**Activity**
Once the line with "shortcut, make no" is found in the entries below, repeat it and each following line exactly, up to and including the line with "under-budget the target". Add no other lines.

**Material provided**
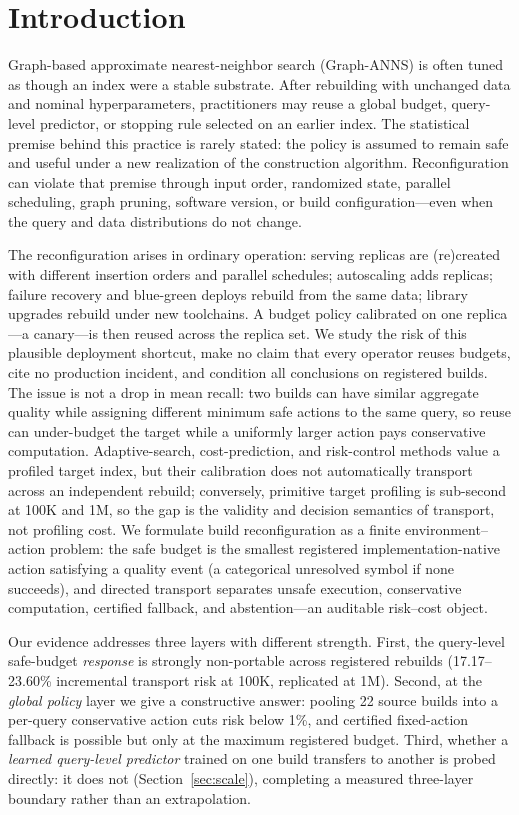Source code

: \documentclass{article}
\begin{document}
\section{Introduction}
\label{sec:intro}

Graph-based approximate nearest-neighbor search (Graph-ANNS) is often tuned as though an index were a
stable substrate. After rebuilding with unchanged data and nominal hyperparameters, practitioners may reuse
a global budget, query-level predictor, or stopping rule selected on an earlier index. The statistical
premise behind this practice is rarely stated: the policy is assumed to remain safe and useful under a new
realization of the construction algorithm. Reconfiguration can violate that premise through input order,
randomized state, parallel scheduling, graph pruning, software version, or build configuration---even when
the query and data distributions do not change.

The reconfiguration arises in ordinary operation: serving replicas are (re)created with different insertion
orders and parallel schedules; autoscaling adds replicas; failure recovery and blue-green deploys rebuild
from the same data; library upgrades rebuild under new toolchains. A budget policy calibrated on one
replica---a canary---is then reused across the replica set. We study the risk of this plausible deployment
shortcut, make no claim that every operator reuses budgets, cite no production incident, and condition all
conclusions on registered builds. The issue is not a drop in mean recall: two builds can have similar
aggregate quality while assigning different minimum safe actions to the same query, so reuse can
under-budget the target while a uniformly larger action pays conservative computation. Adaptive-search,
cost-prediction, and risk-control methods value a profiled target index, but their calibration does not
automatically transport across an independent rebuild; conversely, primitive target profiling is sub-second
at 100K and 1M, so the gap is the validity and decision semantics of transport, not profiling cost. We
formulate build reconfiguration as a finite environment--action problem: the safe budget is the smallest
registered implementation-native action satisfying a quality event (a categorical unresolved symbol if none
succeeds), and directed transport separates unsafe execution, conservative computation, certified fallback,
and abstention---an auditable risk--cost object.

Our evidence addresses three layers with different strength. First, the query-level safe-budget
\emph{response} is strongly non-portable across registered rebuilds (17.17--23.60\% incremental transport
risk at 100K, replicated at 1M). Second, at the \emph{global policy} layer we give a constructive answer:
pooling 22 source builds into a per-query conservative action cuts risk below 1\%, and certified fixed-action
fallback is possible but only at the maximum registered budget. Third, whether a \emph{learned query-level
predictor} trained on one build transfers to another is probed directly: it does not
(Section~\ref{sec:scale}), completing a measured three-layer boundary rather than an extrapolation.
\end{document}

**Answer section**
shortcut, make no claim that every operator reuses budgets, cite no production incident, and condition all
conclusions on registered builds. The issue is not a drop in mean recall: two builds can have similar
aggregate quality while assigning different minimum safe actions to the same query, so reuse can
under-budget the target while a uniformly larger action pays conservative computation. Adaptive-search,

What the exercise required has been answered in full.